McBride At Rest

McBride At Rest

Wednesday, August 3, 2016

Punishments Now and Then

As a fourteen-year-old ninth grader in the 1960’s, only once did I go through the indignity of being told to bend over so a man teacher could swing a wooden paddle and bust the hell out of my rear-end. It hurt. It likely hurt so much I kept my smart-aleck mouth zipped more often in class.

I was an assistant principal at two Dallas high schools in the ‘70’s when corporal punishment was an acceptable and expected form of discipline. I swung the paddle.  When I was principal of the high school in Lockhart in the ‘80’s, we kept paddling as an option in our quiver of disciplinary arrows, but used the board less and less as the years passed. 

I expect that by now, 25 years later, the paddle is an extinct dinosaur in public schools. Having received and given “licks,” or more delicately “swats,” I’m glad corporal punishment is gone. My experience was that “spare the rod and spoil the child” is wrong. 

Sure, the “rod,” or paddle, worked with some kids, like me. But a phone call to my mother would have worked just as well.  As a school principal, I found that the paddle more often simply hardened a child towards adults and school.

I’ve wanted to say that to someone for quite a while, but I’m uncomfortable enough in my history of participation in school paddling, that I’ve remained silent about it until now. Those memories are not of my best work as a principal.

Having said that, I admit to silently wishing I could use a B-B gun to sting the occasional jerk at the top of the gym bleachers who would decide not to stand during the Pledge of Allegiance at football pep rallies.

The armies of the 19th century had no such qualms about applying the rod, or the lash, or the red-hot branding iron, as means of disciplining soldiers. 

They also did indeed shoot deserters to death on occasion as a deterrent to other home-sick and war-weary soldiers.

In the first two Captain McBee Civil War novels, I didn’t include the punishment of a soldier in the plot, but just last week the storyline of Defiant Honor prompted me to choose among several punishments routinely doled out for “minor” misbehaviors.

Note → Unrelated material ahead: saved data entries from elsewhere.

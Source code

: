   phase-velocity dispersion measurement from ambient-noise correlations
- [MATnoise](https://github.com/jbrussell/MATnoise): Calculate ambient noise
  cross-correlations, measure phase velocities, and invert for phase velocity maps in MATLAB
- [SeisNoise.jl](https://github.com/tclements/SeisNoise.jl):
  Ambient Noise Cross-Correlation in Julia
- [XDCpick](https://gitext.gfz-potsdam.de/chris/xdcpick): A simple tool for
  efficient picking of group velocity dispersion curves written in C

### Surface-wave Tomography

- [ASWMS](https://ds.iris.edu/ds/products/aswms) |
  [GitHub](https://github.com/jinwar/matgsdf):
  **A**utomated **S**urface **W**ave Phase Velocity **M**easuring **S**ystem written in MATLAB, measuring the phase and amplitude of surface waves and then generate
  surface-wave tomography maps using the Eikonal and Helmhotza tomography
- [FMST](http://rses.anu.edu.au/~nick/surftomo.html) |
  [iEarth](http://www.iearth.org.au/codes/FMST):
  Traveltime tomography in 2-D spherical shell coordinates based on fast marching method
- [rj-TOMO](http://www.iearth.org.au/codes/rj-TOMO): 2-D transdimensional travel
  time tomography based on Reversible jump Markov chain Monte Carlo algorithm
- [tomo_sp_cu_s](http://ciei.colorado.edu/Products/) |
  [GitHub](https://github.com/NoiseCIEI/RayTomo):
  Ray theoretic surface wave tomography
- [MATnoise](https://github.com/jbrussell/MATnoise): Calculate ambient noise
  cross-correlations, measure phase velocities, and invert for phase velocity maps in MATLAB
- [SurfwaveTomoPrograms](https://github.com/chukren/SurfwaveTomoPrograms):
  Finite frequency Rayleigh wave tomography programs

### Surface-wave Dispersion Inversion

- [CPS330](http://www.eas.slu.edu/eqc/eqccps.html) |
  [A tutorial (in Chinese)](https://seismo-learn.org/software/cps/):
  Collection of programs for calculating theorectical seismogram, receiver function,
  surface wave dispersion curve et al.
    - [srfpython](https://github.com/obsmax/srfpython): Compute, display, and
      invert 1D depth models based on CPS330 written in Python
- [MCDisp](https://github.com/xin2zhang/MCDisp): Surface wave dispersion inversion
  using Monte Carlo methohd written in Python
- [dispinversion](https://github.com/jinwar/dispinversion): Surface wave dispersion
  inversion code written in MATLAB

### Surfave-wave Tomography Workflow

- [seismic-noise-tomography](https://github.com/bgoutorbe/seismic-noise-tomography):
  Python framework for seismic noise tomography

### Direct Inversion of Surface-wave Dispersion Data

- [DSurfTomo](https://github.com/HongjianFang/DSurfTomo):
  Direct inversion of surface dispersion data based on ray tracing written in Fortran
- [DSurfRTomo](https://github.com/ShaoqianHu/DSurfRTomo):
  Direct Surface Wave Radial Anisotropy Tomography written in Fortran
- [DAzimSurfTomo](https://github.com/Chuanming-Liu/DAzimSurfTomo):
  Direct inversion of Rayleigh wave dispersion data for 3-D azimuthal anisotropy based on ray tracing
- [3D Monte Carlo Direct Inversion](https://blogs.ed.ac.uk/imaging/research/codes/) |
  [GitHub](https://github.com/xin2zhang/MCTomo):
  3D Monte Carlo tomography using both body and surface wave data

In 2016 we blanch, as we should, at the cruelty of the punishments in the armies’ quivers of discipline options. Suffice to say, times were different and harder.

Consider these well-documented punishments:

Should I “buck and gag” James Fisher, the private who incurred the ire of his company commander? That means tying up the soldier like a roasting chicken going on the spit, with arms bound over his bent knees and a rag stuffed in his mouth.

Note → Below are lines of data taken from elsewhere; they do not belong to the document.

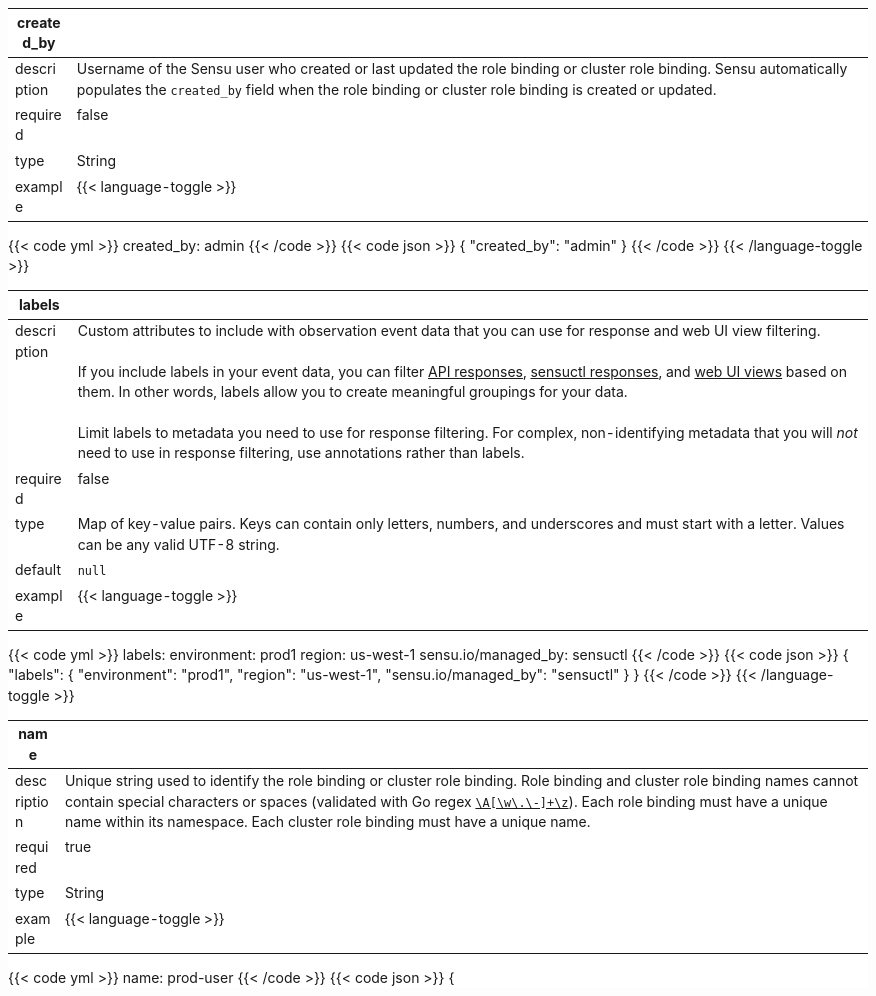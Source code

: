 | created_by |      |
-------------|------
description  | Username of the Sensu user who created or last updated the role binding or cluster role binding. Sensu automatically populates the `created_by` field when the role binding or cluster role binding is created or updated.
required     | false
type         | String
example      | {{< language-toggle >}}
{{< code yml >}}
created_by: admin
{{< /code >}}
{{< code json >}}
{
  "created_by": "admin"
}
{{< /code >}}
{{< /language-toggle >}}

| labels     |      |
-------------|------
description  | Custom attributes to include with observation event data that you can use for response and web UI view filtering.<br><br>If you include labels in your event data, you can filter [API responses][19], [sensuctl responses][2], and [web UI views][3] based on them. In other words, labels allow you to create meaningful groupings for your data.<br><br>Limit labels to metadata you need to use for response filtering. For complex, non-identifying metadata that you will *not* need to use in response filtering, use annotations rather than labels.
required     | false
type         | Map of key-value pairs. Keys can contain only letters, numbers, and underscores and must start with a letter. Values can be any valid UTF-8 string.
default      | `null`
example      | {{< language-toggle >}}
{{< code yml >}}
labels:
  environment: prod1
  region: us-west-1
  sensu.io/managed_by: sensuctl
{{< /code >}}
{{< code json >}}
{
  "labels": {
    "environment": "prod1",
    "region": "us-west-1",
    "sensu.io/managed_by": "sensuctl"
  }
}
{{< /code >}}
{{< /language-toggle >}}

| name       |      |
-------------|------
description  | Unique string used to identify the role binding or cluster role binding. Role binding and cluster role binding names cannot contain special characters or spaces (validated with Go regex [`\A[\w\.\-]+\z`][54]). Each role binding must have a unique name within its namespace. Each cluster role binding must have a unique name.
required     | true
type         | String
example      | {{< language-toggle >}}
{{< code yml >}}
name: prod-user
{{< /code >}}
{{< code json >}}
{

[1]: ../../../observability-pipeline/observe-schedule/backend/
[2]: ../../../sensuctl/
[3]: ../../../web-ui/
[4]: #resources
[5]: ../../../plugins/assets/
[6]: ../../../observability-pipeline/observe-schedule/checks/
[7]: ../../../observability-pipeline/observe-entities/entities/
[8]: ../../../observability-pipeline/observe-events/events/
[9]: ../../../observability-pipeline/observe-process/handlers/
[10]: ../../../observability-pipeline/observe-schedule/hooks/
[11]: ../../../observability-pipeline/observe-transform/mutators/
[12]: ../namespaces/
[13]: #cluster-roles
[14]: ../../../observability-pipeline/observe-process/silencing/
[15]: ../create-limited-service-accounts/
[16]: ../../../reference/
[17]: #namespaced-resource-types
[18]: #cluster-wide-resource-types
[19]: ../../../api/
[20]: #agent-user
[21]: ../../../web-ui/webconfig-reference/
[22]: ../../../observability-pipeline/observe-filter/filters/
[23]: #cluster-role-bindings
[24]: #role-and-cluster-role-specification
[25]: #create-a-role-and-role-binding
[26]: ../../deploy-sensu/install-sensu/#install-sensuctl
[27]: #create-users
[28]: #create-a-cluster-role-and-cluster-role-binding
[30]: #role-binding-and-cluster-role-binding-specification
[31]: ../../../sensuctl/create-manage-resources/#create-resources
[32]: ../sso/
[33]: ../../../api/#authenticate-with-an-api-key
[34]: ../#use-built-in-basic-authentication
[35]: https://en.wikipedia.org/wiki/Bcrypt
[36]: ../../../observability-pipeline/observe-schedule/service-components/
[37]: ../../maintain-sensu/license/
[38]: ../../../observability-pipeline/observe-schedule/rule-templates/
[39]: ../ad-auth/#ad-groups-prefix
[40]: ../../deploy-sensu/etcdreplicators/
[41]: ../../../observability-pipeline/observe-schedule/agent/#agent-password-option
[42]: ../../deploy-sensu/install-sensu/#install-the-sensu-backend
[43]: ../../../observability-pipeline/observe-process/sumo-logic-metrics-handlers/
[44]: ../../../observability-pipeline/observe-process/tcp-stream-handlers/
[45]: ../../../sensuctl/#change-the-admin-users-password
[46]: ../../manage-secrets/secrets-providers/
[47]: ../../deploy-sensu/datastore/
[48]: ../../manage-secrets/secrets/
[49]: ../../../web-ui/search/#save-a-search
[50]: ../../../sensuctl/#reset-a-user-password
[51]: ../../../sensuctl/#generate-a-password-hash
[52]: ../../../observability-pipeline/observe-process/pipelines/
[53]: #roles
[54]: https://regex101.com/r/zo9mQU/2
[55]: #role-bindings
[56]: #users
[57]: #groups
[58]: #rules-attributes
[59]: #metadata-attributes-for-user-resources
[60]: #spec-attributes-for-user-resources
[61]: #metadata-attributes-for-role-and-cluster-role-resources
[62]: #spec-attributes-for-role-and-cluster-role-resources
[63]: #metadata-attributes-for-role-binding-and-cluster-role-binding-resources
[64]: #special-resource-types
[65]: #spec-attributes-for-role-binding-and-cluster-role-binding-resources
[66]: #role_ref-attributes
[67]: #subjects-attributes
[68]: ../../../observability-pipeline/observe-schedule/agent/#agent-user-option
[68]: ../../../observability-pipeline/observe-schedule/agent/#agent-user-option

Or have him stand on a stump wearing a sign all day? 

Or put a barrel over him and parade him around the camp for hours?

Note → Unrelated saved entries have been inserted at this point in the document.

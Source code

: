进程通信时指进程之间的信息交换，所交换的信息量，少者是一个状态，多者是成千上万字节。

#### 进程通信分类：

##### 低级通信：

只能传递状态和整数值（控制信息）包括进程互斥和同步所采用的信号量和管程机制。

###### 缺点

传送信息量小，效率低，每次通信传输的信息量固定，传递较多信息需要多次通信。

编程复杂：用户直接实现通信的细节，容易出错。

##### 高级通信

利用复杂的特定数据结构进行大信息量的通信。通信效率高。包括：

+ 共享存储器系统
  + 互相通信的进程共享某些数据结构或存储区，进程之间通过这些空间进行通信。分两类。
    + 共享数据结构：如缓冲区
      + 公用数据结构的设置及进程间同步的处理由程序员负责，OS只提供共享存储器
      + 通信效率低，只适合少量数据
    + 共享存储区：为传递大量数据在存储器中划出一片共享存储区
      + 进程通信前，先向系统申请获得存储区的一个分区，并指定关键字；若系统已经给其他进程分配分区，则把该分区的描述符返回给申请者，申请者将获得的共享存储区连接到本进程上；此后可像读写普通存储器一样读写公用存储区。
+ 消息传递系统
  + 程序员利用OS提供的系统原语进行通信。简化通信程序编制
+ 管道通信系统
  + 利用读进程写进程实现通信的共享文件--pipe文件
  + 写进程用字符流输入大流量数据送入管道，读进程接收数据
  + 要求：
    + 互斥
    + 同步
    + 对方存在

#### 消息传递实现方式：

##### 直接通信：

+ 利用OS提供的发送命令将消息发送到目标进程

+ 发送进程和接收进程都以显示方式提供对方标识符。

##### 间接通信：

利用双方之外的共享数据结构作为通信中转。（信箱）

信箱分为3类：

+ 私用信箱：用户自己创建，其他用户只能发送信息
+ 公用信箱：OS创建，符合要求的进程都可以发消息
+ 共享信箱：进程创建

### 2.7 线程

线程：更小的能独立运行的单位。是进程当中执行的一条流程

Or should I make his infraction serious enough to tie him to wagon wheel and use a whip to lash his back up to 39 times, drawing blood with each stroke? 

Or brand his cheek with a letter, forever publicly designating his sin to all who see him?

Since Fisher’s infraction wasn’t too serious, I chose to have him “ride the rail” from dawn until dusk. You can see the period drawing of that particular punishment and see an actual Civil War photo of two soldiers straddling a split rail as punishment.



Note the large wooden “toy” sword held by the man on the rail in the drawing. It would have been really heavy and added to his ever-increasing pain as he endured the weight of it on his shoulders for hour after hour.

Interestingly to me, both the drawing and the photo image were done during the 1864 siege of Petersburg, Virginia, the same setting as in Defiant Honor where I needed to punish a soldier. It was during the long hot summer when both armies were manning earthworks with little activity, but lots of discomfort and boredom. Day after day, week after week, of living in a sweltering smelly dusty ditch, elbow-to-elbow with other soldiers, always with the danger of a sniper shooting you if you raised your head too high. Just the sort of situation when young men screw up.

If any of you readers are modern veterans and care to tell the rest of us how military discipline was-is administered in the  20th and 21st centuries, I urge you to offer a comment.